Requirement
The answer should be each line from the entries below that has the word "different" in it.

Saved entries
*-*-*

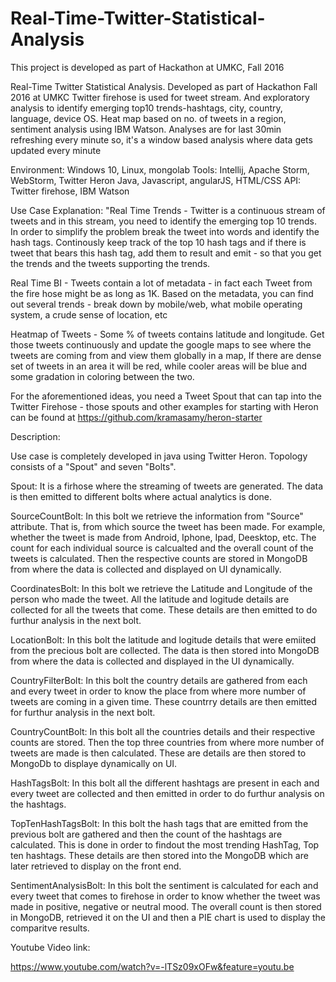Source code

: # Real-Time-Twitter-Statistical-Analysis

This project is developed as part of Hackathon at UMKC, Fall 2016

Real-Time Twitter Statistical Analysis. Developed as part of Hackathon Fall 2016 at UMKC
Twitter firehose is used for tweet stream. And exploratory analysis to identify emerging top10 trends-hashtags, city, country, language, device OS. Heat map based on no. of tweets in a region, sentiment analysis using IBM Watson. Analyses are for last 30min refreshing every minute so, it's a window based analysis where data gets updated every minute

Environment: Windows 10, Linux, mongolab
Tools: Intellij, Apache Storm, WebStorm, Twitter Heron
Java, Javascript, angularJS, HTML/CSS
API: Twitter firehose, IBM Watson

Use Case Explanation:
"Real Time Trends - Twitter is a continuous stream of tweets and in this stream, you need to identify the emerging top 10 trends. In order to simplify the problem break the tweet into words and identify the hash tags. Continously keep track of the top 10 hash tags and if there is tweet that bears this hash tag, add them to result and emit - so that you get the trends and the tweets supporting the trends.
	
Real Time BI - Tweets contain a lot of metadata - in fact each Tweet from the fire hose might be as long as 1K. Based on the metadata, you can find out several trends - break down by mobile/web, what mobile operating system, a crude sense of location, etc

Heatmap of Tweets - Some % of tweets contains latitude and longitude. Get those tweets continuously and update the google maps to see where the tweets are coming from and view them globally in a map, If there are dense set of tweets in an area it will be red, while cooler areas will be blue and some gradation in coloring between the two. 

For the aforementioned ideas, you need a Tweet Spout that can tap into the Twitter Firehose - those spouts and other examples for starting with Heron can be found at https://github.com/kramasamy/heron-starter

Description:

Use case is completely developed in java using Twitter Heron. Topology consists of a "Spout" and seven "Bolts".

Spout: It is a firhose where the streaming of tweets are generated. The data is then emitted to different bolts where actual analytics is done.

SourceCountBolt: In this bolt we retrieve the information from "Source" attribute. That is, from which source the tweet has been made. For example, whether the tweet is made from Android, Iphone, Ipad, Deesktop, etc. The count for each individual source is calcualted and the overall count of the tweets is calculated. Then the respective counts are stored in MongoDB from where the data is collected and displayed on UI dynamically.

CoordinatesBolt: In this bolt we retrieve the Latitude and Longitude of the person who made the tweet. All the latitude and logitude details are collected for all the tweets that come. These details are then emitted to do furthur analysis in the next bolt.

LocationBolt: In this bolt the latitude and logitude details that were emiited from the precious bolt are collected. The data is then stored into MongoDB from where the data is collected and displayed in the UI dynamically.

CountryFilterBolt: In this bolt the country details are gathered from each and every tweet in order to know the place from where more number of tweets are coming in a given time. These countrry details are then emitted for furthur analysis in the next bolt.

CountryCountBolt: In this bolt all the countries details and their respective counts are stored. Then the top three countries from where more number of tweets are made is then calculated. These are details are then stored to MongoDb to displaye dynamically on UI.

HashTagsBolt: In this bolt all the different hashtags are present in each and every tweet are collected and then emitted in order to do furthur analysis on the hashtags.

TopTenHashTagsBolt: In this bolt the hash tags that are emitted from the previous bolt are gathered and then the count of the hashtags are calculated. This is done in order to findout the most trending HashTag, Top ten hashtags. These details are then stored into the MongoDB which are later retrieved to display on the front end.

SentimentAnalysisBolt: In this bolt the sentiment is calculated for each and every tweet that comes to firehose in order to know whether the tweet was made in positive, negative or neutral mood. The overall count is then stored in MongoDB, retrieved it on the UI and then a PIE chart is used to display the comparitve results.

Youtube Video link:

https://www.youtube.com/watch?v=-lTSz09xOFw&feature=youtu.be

*-*-*

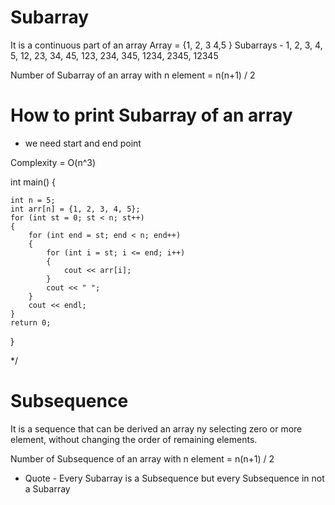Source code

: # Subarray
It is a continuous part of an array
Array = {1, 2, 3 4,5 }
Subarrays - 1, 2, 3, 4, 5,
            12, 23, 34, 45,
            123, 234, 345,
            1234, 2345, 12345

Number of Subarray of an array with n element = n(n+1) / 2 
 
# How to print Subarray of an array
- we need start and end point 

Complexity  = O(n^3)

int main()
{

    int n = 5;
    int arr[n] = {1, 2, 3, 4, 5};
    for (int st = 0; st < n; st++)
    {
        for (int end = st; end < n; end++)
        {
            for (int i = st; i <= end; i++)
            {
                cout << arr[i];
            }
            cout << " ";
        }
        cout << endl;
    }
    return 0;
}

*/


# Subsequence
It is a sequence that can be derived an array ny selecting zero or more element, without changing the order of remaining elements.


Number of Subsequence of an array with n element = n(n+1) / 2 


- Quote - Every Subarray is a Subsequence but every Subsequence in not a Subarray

*-*-*

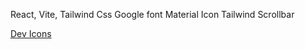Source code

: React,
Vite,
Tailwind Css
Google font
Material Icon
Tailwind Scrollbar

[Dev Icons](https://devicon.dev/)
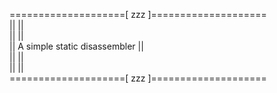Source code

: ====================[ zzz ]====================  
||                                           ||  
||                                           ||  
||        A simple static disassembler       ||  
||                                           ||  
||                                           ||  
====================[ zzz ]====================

*-*-*

Answer section
Spout: It is a firhose where the streaming of tweets are generated. The data is then emitted to different bolts where actual analytics is done.
HashTagsBolt: In this bolt all the different hashtags are present in each and every tweet are collected and then emitted in order to do furthur analysis on the hashtags.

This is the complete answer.